A vote on the re-zoning application for the project passed during a council meeting in May,  but Samson, Kerr and Jakeway were all opposed. Adams and Moglove voted in favour, and Adams even praised the development.

“Council has advocated for mixed used for quite some time, it would only be nice if this was for the downtown core, but we’re getting closer,” Adams said at the May 7 council meeting.

Samson and Kerr were concerned the lot was too small for the development that’s proposed, and Jakeway is worried that once the slope behind the lot is dug into, it will become unstable and slide down onto the building.

Had the vote for the development permit gone the same way as it did for the re-zoning, the permit would have been denied.

And it appeared Miles didn’t want to take that chance.

“We’re prepared to make the presentation…yet I feel uncomfortable making the presentation when there’s two members of council missing tonight,” Miles said.

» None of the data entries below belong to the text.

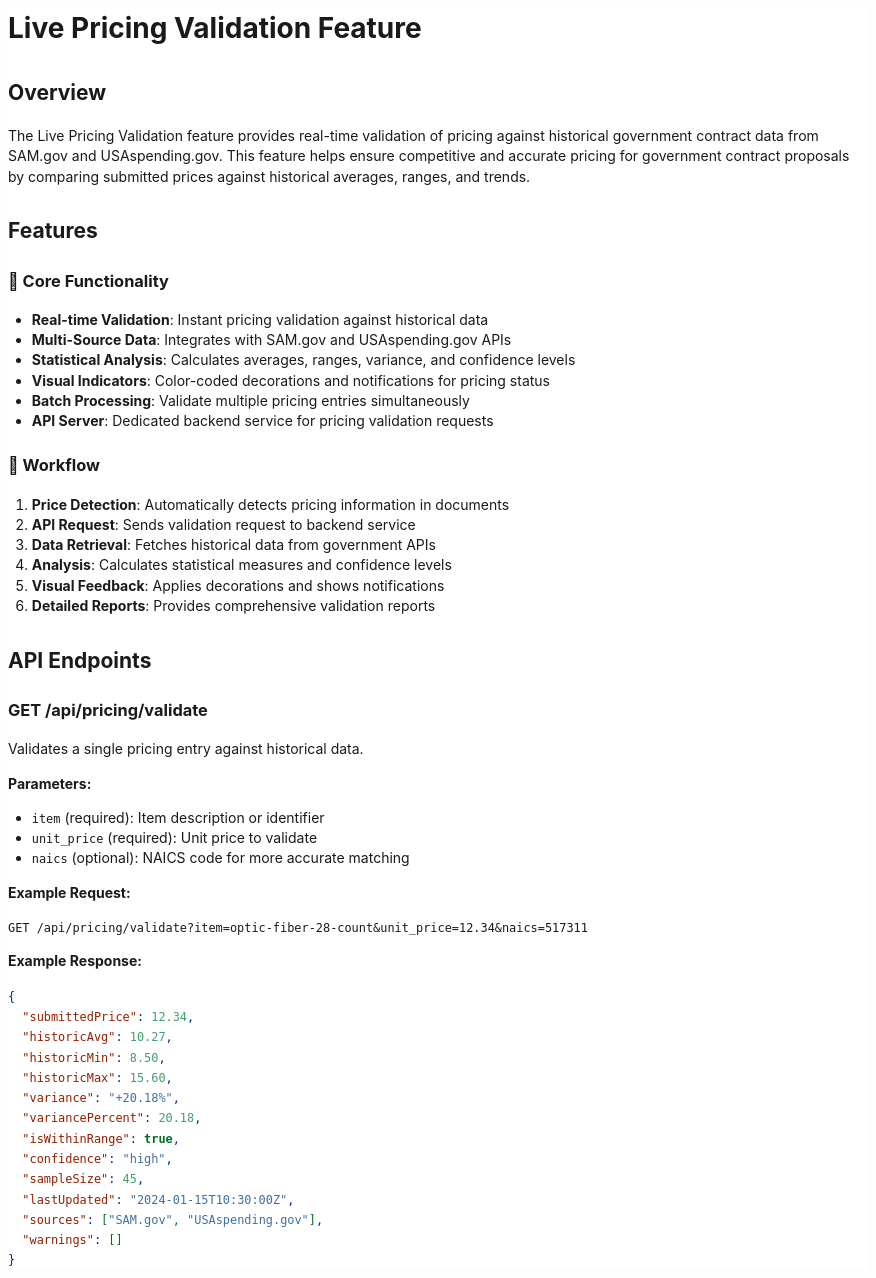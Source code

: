# Live Pricing Validation Feature

## Overview

The Live Pricing Validation feature provides real-time validation of pricing against historical government contract data from SAM.gov and USAspending.gov. This feature helps ensure competitive and accurate pricing for government contract proposals by comparing submitted prices against historical averages, ranges, and trends.

## Features

### 🎯 Core Functionality
- **Real-time Validation**: Instant pricing validation against historical data
- **Multi-Source Data**: Integrates with SAM.gov and USAspending.gov APIs
- **Statistical Analysis**: Calculates averages, ranges, variance, and confidence levels
- **Visual Indicators**: Color-coded decorations and notifications for pricing status
- **Batch Processing**: Validate multiple pricing entries simultaneously
- **API Server**: Dedicated backend service for pricing validation requests

### 🔄 Workflow

1. **Price Detection**: Automatically detects pricing information in documents
2. **API Request**: Sends validation request to backend service
3. **Data Retrieval**: Fetches historical data from government APIs
4. **Analysis**: Calculates statistical measures and confidence levels
5. **Visual Feedback**: Applies decorations and shows notifications
6. **Detailed Reports**: Provides comprehensive validation reports

## API Endpoints

### GET /api/pricing/validate
Validates a single pricing entry against historical data.

**Parameters:**
- `item` (required): Item description or identifier
- `unit_price` (required): Unit price to validate
- `naics` (optional): NAICS code for more accurate matching

**Example Request:**
```
GET /api/pricing/validate?item=optic-fiber-28-count&unit_price=12.34&naics=517311
```

**Example Response:**
```json
{
  "submittedPrice": 12.34,
  "historicAvg": 10.27,
  "historicMin": 8.50,
  "historicMax": 15.60,
  "variance": "+20.18%",
  "variancePercent": 20.18,
  "isWithinRange": true,
  "confidence": "high",
  "sampleSize": 45,
  "lastUpdated": "2024-01-15T10:30:00Z",
  "sources": ["SAM.gov", "USAspending.gov"],
  "warnings": []
}
```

“I think given the situation and the uncertainty and the danger that a vote could do to this project – we’re ready to go, we want to start construction, we need to get started – I’d be really afraid to face my client if this vote didn’t go properly tonight.

“With respect, I think I’m going to hold back the birth of the baby for another three weeks.”

The “baby” is a five-storey apartment at 1054 S. Island Highway.

The application has been questioned because the lot is limited in terms of how much can be developed due to the slope in the back of the lot and residents of the complex would have to park in a space designated for them on the Big Rock Motel lot, which is also owned by the applicant.

The developer, Derik Pallan, wants to use the building as a retaining structure at the toe of the slope and have access to the apartments at the side and back of the building.

The liquor store would face Highway 19A and have parking in the front. It’s proposed that the new building would not have its own access, instead motorists would enter from the entrance to the Big Rock Motel.